Mary Catherine McIntire Pacheco


Mary Catherine McIntire Pacheco was an American writer and playwright. She was also a diplomat's wife, and was First Lady of California during her husband's term in 1875.

Early life

Mary Catherine McIntire was born in Madison, Indiana, the daughter of David McIntire and Sarah J. Handley McIntire.
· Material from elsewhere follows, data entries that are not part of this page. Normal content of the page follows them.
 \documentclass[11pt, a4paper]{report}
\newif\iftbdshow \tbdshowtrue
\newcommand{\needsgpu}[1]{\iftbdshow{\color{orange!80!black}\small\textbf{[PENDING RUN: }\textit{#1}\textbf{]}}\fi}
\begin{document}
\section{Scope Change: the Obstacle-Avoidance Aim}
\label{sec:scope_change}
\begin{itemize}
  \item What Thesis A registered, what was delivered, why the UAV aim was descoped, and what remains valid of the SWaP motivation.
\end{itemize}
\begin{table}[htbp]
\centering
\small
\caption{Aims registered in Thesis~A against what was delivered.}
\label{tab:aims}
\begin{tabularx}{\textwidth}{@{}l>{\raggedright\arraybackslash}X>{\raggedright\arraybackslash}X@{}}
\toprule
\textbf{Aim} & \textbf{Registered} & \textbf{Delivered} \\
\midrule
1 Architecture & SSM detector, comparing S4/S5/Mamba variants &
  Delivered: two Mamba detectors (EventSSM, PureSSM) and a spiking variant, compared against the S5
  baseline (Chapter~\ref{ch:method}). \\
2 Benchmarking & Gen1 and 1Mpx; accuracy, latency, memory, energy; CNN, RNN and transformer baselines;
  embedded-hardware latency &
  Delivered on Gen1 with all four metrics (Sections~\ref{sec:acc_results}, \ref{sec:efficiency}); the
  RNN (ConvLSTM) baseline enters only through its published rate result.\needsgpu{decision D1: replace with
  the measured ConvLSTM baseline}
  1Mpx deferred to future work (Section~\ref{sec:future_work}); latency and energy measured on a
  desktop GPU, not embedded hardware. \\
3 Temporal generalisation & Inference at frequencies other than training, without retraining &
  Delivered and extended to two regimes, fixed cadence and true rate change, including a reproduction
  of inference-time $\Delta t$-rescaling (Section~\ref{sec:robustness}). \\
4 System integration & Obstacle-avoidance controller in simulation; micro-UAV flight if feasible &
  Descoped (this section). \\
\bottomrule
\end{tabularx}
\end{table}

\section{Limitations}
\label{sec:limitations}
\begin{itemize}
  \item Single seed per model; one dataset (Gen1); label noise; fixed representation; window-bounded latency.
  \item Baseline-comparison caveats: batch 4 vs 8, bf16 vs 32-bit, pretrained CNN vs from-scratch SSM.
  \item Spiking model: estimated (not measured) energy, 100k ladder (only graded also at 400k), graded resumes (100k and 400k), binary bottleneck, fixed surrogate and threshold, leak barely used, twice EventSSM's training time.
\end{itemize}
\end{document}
She moved to California in the late 1850s, with her mother and sisters, after her father died.

Career

She published a novel, Montalban, in 1874, which placed her "among the first of the women writers of California". Theatrical works by Pacheco include plays Betrayed, Loyal Til Death, Incog, Malisoff, To Nemesis; or, Love and Hate, American Assurance, Don Roberto, Tom, Dick, and Harry, Loyal Unto Death, The Leading Man, The Two Johnnies, and Three Twins.
In her life as a politician's wife, Pacheco lived in Sacramento and was, for ten months in 1875, the First Lady of California. She hosted a literary salon in San Francisco, drawing "all that were worth knowing in California", according to Western writer Bret Harte.

Personal life

Mary Catherine McIntire married Romualdo Pacheco in 1863, at St. Mary's Cathedral in San Francisco. They had two children, Maybella Ramona and Romualdo Jr. Their son died at age 6 in 1871. Mary Pacheco was widowed in 1899, and died in 1913, aged 71 years, in Oakland, California.